Salesforce has successfully closed its $27.7 billion acquisition of Slack Technologies Inc.. This takeover is driven by the business software maker’s belief that Slack will only continue to grow in terms of its user base, thanks to increasing collaborations with companies.
A New Partnership
The deal has gotten its due approval from antitrust regulators in the United States, and the takeover could lead Slack to become stronger and compete with Microsoft Corp.’s Teams application, which is the current market leader, in a new light.
The two parties, and their respective heads, namely, Slack CEO Stewart Butterfield and Salesforce President Bret Taylor, involved in the merger expect that this move will help them better serve their “joint customers,” especially across business deals.

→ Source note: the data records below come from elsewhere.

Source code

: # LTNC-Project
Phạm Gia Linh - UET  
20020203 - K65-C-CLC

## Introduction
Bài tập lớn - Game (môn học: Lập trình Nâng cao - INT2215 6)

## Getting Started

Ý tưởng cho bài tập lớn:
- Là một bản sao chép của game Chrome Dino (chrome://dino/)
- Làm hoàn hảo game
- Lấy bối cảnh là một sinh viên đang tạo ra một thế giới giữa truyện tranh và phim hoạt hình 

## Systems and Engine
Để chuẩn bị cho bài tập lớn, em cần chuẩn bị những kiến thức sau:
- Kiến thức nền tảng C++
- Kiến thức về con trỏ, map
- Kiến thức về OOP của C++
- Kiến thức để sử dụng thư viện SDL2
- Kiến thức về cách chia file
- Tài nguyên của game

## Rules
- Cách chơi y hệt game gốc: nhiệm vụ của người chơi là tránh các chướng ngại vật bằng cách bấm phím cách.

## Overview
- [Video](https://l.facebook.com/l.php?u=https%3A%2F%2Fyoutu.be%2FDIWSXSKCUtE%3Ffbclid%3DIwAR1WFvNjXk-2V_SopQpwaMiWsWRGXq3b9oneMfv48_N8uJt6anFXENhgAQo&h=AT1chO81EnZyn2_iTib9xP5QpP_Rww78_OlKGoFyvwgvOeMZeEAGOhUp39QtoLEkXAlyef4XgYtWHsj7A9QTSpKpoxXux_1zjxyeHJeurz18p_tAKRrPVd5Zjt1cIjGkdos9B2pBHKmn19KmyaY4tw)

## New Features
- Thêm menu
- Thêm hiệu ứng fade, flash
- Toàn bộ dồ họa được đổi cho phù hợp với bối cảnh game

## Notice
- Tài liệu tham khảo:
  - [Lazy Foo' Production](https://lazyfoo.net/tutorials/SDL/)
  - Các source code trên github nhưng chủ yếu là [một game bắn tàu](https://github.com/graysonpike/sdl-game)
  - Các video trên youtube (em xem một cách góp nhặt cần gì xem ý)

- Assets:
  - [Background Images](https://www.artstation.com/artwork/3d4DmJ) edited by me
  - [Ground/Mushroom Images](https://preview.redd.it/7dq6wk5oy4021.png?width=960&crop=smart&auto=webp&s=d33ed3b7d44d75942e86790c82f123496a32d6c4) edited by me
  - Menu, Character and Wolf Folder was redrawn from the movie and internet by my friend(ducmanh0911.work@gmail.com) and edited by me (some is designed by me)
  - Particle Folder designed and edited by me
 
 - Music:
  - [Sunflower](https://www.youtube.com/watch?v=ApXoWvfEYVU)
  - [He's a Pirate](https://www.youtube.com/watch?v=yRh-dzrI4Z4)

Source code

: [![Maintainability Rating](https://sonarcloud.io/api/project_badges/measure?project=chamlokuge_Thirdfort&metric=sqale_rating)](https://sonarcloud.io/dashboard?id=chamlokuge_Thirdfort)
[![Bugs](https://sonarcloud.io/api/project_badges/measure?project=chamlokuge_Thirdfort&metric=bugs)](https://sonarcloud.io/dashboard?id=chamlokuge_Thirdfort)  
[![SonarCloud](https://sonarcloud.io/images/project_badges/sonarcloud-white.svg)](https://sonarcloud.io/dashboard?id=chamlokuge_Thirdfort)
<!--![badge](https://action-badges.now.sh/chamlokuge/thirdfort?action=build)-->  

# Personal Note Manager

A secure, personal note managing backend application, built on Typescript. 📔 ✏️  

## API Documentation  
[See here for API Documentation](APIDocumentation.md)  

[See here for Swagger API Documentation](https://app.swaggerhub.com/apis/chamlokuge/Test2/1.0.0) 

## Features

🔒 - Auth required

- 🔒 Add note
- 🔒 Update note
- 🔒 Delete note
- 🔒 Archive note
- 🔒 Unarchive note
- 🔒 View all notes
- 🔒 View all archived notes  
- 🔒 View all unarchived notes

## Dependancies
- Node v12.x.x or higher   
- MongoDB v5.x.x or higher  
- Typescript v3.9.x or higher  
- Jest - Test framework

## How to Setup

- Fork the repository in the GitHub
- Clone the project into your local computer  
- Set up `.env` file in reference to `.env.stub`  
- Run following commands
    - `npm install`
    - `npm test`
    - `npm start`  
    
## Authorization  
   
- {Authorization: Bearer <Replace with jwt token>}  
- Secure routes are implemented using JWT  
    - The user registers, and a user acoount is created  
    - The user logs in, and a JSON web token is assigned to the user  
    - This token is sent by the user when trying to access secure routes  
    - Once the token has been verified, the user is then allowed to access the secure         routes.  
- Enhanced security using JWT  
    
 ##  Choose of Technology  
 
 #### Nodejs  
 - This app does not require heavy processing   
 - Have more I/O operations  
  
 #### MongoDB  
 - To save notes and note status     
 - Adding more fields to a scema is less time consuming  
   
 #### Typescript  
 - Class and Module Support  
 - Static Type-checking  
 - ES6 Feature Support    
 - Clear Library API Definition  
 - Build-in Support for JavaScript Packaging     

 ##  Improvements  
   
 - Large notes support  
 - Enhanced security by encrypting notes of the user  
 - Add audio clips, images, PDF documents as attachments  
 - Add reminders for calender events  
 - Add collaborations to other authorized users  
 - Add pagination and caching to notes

The deal was originally announced back in December last year and involves the incorporation of Slack into the Customer 360 service by Salesforce. The merger is being designed so as to allow companies the world over to come up with an easier way for customers and employees alike, to get things done.
Getting Things Done
Following the deal, it is expected that Slack channels will be able to replace all emails, video conferences, and even phone calls that the members between two teams from two separate companies engage in, during the process of, say, sales or trade between the two.
Moreover, sharing documents from third-party platforms like Google Drive is also a breeze with the service, since it has forged partnerships with a number of the most popular apps on the market. Moreover, these same documents can be signed virtually in a matter of minutes, through additional services like those available on DocuSign Inc. An example of the same can be found from the recent deal between Slack and Salesforce itself, for which, Taylor says, the formalities were performed through Slack channels.
The Salesforce Head also says that even while joking that the channel cross-linking the two companies had become the channel with the “highest billable hours” (thanks to the long line of lawyers and investment banks that were a member of the same), the process turned out to be a “really transformative experience.”
One interesting fact that has arisen is that while most people feel that Microsoft Teams is the No. 1 competitor that’s standing in Slack’s way, Butterfield holds that they will continue to integrate their service into Microsoft’s platform, in a bid to reduce the hassles that customers and employees have to face.